Dokter Brynn, dengan sikapnya yang tenang, narik napas dalem. 'Nyonya Anderson, saya udah di bidang ini lebih dari sepuluh tahun. Apa yang anda rasakan sekarang, naik turun emosi ini, itu karena hormon kehamilan anda lagi kerja.'
Pikiran aku masih kabur berusaha buat mencerna semuanya. 'Jadi Dokter mau bilang kalau selama ini mantan suami aku yang bermasalah dan bukan aku?' Aku nggak bisa nahan sedikit rasa menang di tengah kekacauan ini. Kayak karma memutuskan buat main di hidup aku, dan rasanya anehnya memuaskan.
Dokter Brynn ngegeleng, ekspresinya simpati. 'Ya, dia memang masalahnya,' dia mastiin. 'Jelas masalahnya ada di kualitas sperma mantan pasangan anda. Anda sangat subur, Nyonya Anderson.'
'Ya, karma emang cewek brengsek yang manis,' gumamku pelan, senyum tipis tersungging di bibir.
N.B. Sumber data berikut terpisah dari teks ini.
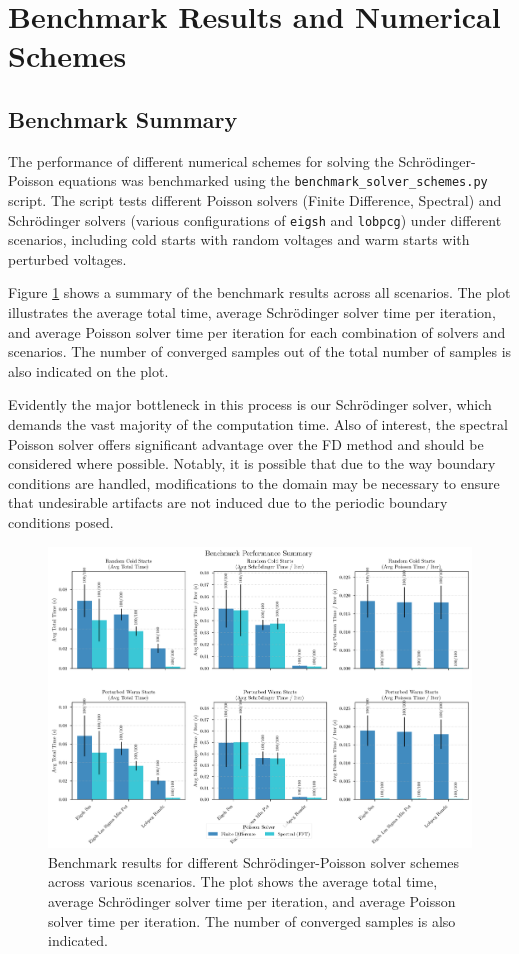 \documentclass{article}
\begin{document}
\section{Benchmark Results and Numerical Schemes}

\subsection{Benchmark Summary}

The performance of different numerical schemes for solving the Schrödinger-Poisson equations was benchmarked using the \texttt{benchmark\_solver\_schemes.py} script. The script tests different Poisson solvers (Finite Difference, Spectral) and Schrödinger solvers (various configurations of \texttt{eigsh} and \texttt{lobpcg}) under different scenarios, including cold starts with random voltages and warm starts with perturbed voltages.

Figure \ref{fig:benchmark_summary} shows a summary of the benchmark results across all scenarios. The plot illustrates the average total time, average Schrödinger solver time per iteration, and average Poisson solver time per iteration for each combination of solvers and scenarios. The number of converged samples out of the total number of samples is also indicated on the plot.

Evidently the major bottleneck in this process is our Schrödinger solver, which demands the vast majority of the computation time. Also of interest, the spectral Poisson solver offers significant advantage over the FD method and should be considered where possible. Notably, it is possible that due to the way boundary conditions are handled, modifications to the domain may be necessary to ensure that undesirable artifacts are not induced due to the periodic boundary conditions posed.
\begin{figure}[h!]
	\centering
	\includegraphics[width=\textwidth]{../figures/my_benchmark_results.png}
	\caption{Benchmark results for different Schrödinger-Poisson solver schemes across various scenarios. The plot shows the average total time, average Schrödinger solver time per iteration, and average Poisson solver time per iteration. The number of converged samples is also indicated.}
	\label{fig:benchmark_summary}
\end{figure}
\end{document}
Dokter Brynn ngasih tatapan yang kayak bilang, 'Seriusan?' Profesionalisme dia nggak goyah, bahkan di hadapan reaksi aku yang nggak biasa.
'Nyonya Anderson,' katanya, nadanya lembut tapi tegas, 'Saya rasa udah waktunya anda pulang dan kasih tau pasangan anda soal anggota keluarga baru ini. Kita atur jadwal janji selanjutnya satu bulan dari sekarang.'
Pasangan aku. Hamil. Pikiran itu berputar di otak aku, dan aku pengen banget narik-narik rambut frustasi. 'Ughh,' aku mengerang, nggak bisa nahan rasa kesel.
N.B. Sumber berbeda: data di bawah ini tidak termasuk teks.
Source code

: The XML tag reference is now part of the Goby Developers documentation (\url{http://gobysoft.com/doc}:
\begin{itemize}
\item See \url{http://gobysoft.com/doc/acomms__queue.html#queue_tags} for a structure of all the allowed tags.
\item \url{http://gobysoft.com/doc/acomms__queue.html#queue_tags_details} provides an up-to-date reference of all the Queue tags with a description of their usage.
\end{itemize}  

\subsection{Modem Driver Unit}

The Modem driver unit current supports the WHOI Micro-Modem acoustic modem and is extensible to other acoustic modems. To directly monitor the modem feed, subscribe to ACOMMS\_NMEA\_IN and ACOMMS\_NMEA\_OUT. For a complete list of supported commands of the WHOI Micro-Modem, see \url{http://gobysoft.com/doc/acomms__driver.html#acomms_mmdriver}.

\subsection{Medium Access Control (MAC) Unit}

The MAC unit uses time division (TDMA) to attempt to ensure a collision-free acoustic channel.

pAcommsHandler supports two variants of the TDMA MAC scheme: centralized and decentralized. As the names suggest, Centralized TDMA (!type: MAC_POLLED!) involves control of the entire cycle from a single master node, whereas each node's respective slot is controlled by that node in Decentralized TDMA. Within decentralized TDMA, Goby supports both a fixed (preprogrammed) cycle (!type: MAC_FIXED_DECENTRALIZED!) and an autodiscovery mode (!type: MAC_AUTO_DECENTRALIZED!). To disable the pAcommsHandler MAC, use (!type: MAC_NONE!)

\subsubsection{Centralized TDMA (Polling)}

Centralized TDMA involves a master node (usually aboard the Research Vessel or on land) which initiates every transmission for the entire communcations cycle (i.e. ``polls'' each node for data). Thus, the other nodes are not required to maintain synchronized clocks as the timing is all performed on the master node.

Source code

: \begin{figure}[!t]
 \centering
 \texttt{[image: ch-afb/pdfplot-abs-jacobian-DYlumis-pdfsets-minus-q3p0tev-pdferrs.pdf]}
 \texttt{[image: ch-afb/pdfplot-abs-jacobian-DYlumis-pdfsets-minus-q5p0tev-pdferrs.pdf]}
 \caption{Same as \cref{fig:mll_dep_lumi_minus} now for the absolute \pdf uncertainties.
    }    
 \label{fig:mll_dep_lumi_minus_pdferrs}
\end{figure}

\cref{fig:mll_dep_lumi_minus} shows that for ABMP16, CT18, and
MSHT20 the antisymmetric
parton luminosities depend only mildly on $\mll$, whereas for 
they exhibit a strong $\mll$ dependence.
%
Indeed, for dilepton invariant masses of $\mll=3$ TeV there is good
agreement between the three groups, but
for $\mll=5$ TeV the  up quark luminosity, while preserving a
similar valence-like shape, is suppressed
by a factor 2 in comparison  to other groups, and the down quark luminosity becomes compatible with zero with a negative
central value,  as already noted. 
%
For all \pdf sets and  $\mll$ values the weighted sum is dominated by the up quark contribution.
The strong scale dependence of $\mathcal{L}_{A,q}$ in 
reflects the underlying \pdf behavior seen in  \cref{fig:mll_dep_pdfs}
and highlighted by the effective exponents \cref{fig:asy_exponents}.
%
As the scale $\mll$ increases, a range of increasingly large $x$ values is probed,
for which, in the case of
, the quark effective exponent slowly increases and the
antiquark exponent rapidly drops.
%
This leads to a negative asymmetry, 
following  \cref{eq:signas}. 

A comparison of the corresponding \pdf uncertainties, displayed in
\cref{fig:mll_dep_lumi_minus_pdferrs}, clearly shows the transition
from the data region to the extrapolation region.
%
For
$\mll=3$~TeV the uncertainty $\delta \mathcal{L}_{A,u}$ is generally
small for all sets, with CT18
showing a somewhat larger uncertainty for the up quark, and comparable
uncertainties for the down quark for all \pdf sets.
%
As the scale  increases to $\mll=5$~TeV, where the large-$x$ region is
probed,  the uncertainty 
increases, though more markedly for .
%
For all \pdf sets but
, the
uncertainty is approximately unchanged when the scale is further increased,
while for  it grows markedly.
Dokter Brynn ngangkat alis, jelas penasaran sama rasa nggak enak aku yang tiba-tiba. 'Apa lagi sekarang, Nyonya Anderson?' tanyanya sambil menghela napas, siap-siap buat kejutan lain di cerita aneh ini.
'Itu cuma one-night stand,' ceplosku, kata-kata keluar gitu aja dari mulut sebelum aku bisa nahan. Tatapan Dokter Brynn berubah dari penasaran jadi sesuatu yang mirip nggak nyaman.
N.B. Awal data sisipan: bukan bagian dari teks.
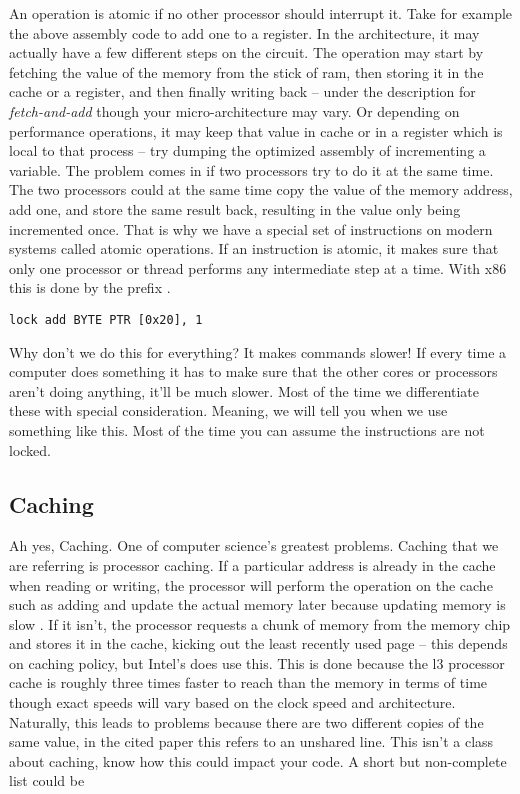 An operation is atomic if no other processor should interrupt it. Take for example the above assembly code to add one to a register.
In the architecture, it may actually have a few different steps on the circuit.
The operation may start by fetching the value of the memory from the stick of ram, then storing it in the cache or a register, and then finally writing back \cite{schweizer2015evaluating} -- under the description for \textit{fetch-and-add} though your micro-architecture may vary.
Or depending on performance operations, it may keep that value in cache or in a register which is local to that process -- try dumping the  optimized assembly of incrementing a variable.
The problem comes in if two processors try to do it at the same time.
The two processors could at the same time copy the value of the memory address, add one, and store the same result back, resulting in the value only being incremented once.
That is why we have a special set of instructions on modern systems called atomic operations.
If an instruction is atomic, it makes sure that only one processor or thread performs any intermediate step at a time.
With x86 this is done by the  prefix \cite[p. 1120]{guide2011intel}.

\begin{lstlisting}
lock add BYTE PTR [0x20], 1
\end{lstlisting}

Why don't we do this for everything?
It makes commands slower! If every time a computer does something it has to make sure that the other cores or processors aren't doing anything, it'll be much slower.
Most of the time we differentiate these with special consideration.
Meaning, we will tell you when we use something like this.
Most of the time you can assume the instructions are not locked.

\subsection{Caching}

Ah yes, Caching.
One of computer science's greatest problems.
Caching that we are referring is processor caching.
If a particular address is already in the cache when reading or writing, the processor will perform the operation on the cache such as adding and update the actual memory later because updating memory is slow \cite[Section 3.4]{intel2015improving}.
If it isn't, the processor requests a chunk of memory from the memory chip and stores it in the cache, kicking out the least recently used page -- this depends on caching policy, but Intel's does use this.
This is done because the l3 processor cache is roughly three times faster to reach than the memory in terms of time \cite[p. 22]{levinthal2009performance} though exact speeds will vary based on the clock speed and architecture.
Naturally, this leads to problems because there are two different copies of the same value, in the cited paper this refers to an unshared line.
This isn't a class about caching, know how this could impact your code.
A short but non-complete list could be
Dia ngangkat tangannya, kayak mau ngehindar informasi lebih lanjut. 'Saya nanya cuma buat sopan santun, bukan karena mau denger soal… petualangan malam anda.' Dengan itu, dia buru-buru keluar ruangan, ninggalin aku sendiri dengan pikiran yang kacau dan kenyataan baru soal kehamilan nggak terduga aku.
Pas aku keluar dari ruangan Dokter Brynn, beban dari pengungkapan itu masih berat di udara. Kabar kalau aku hamil dan mantan suami aku yang bermasalah dengan kesuburan bikin aku ngerasain pusaran emosi. Tapi di tengah kekacauan pikiran aku, kekuatan lain mulai muncul, kayak air pasang yang perlahan datang.
Kenangan soal one-night stand mulai muncul lagi di pikiran aku. Awalnya, cuma kayak kilasan samar, kayak guntur jauh di ufuk. Tapi setiap langkah aku ambil, setiap napas aku tarik, kenangan itu makin kuat, makin jelas, sampai akhirnya melahap aku kayak gelombang pasang.
Aku ngebayangin lagi malam itu di pikiran aku, kayak film yang nggak bisa aku berhentiin buat ditonton. Itu terjadi di salah satu pernikahan klien aku, malam di mana aku nyari pelarian di pelukan saudara laki-laki pengantin pria, malam di mana aku buang jauh-jauh kehati-hatian dan membiarkan diri aku tenggelam dalam panasnya momen itu.
Sebastian Thornton. Si Miliarder. Bujangan paling kece se-Amerika. Kakak ipar klien aku. Papa dari bayi aku.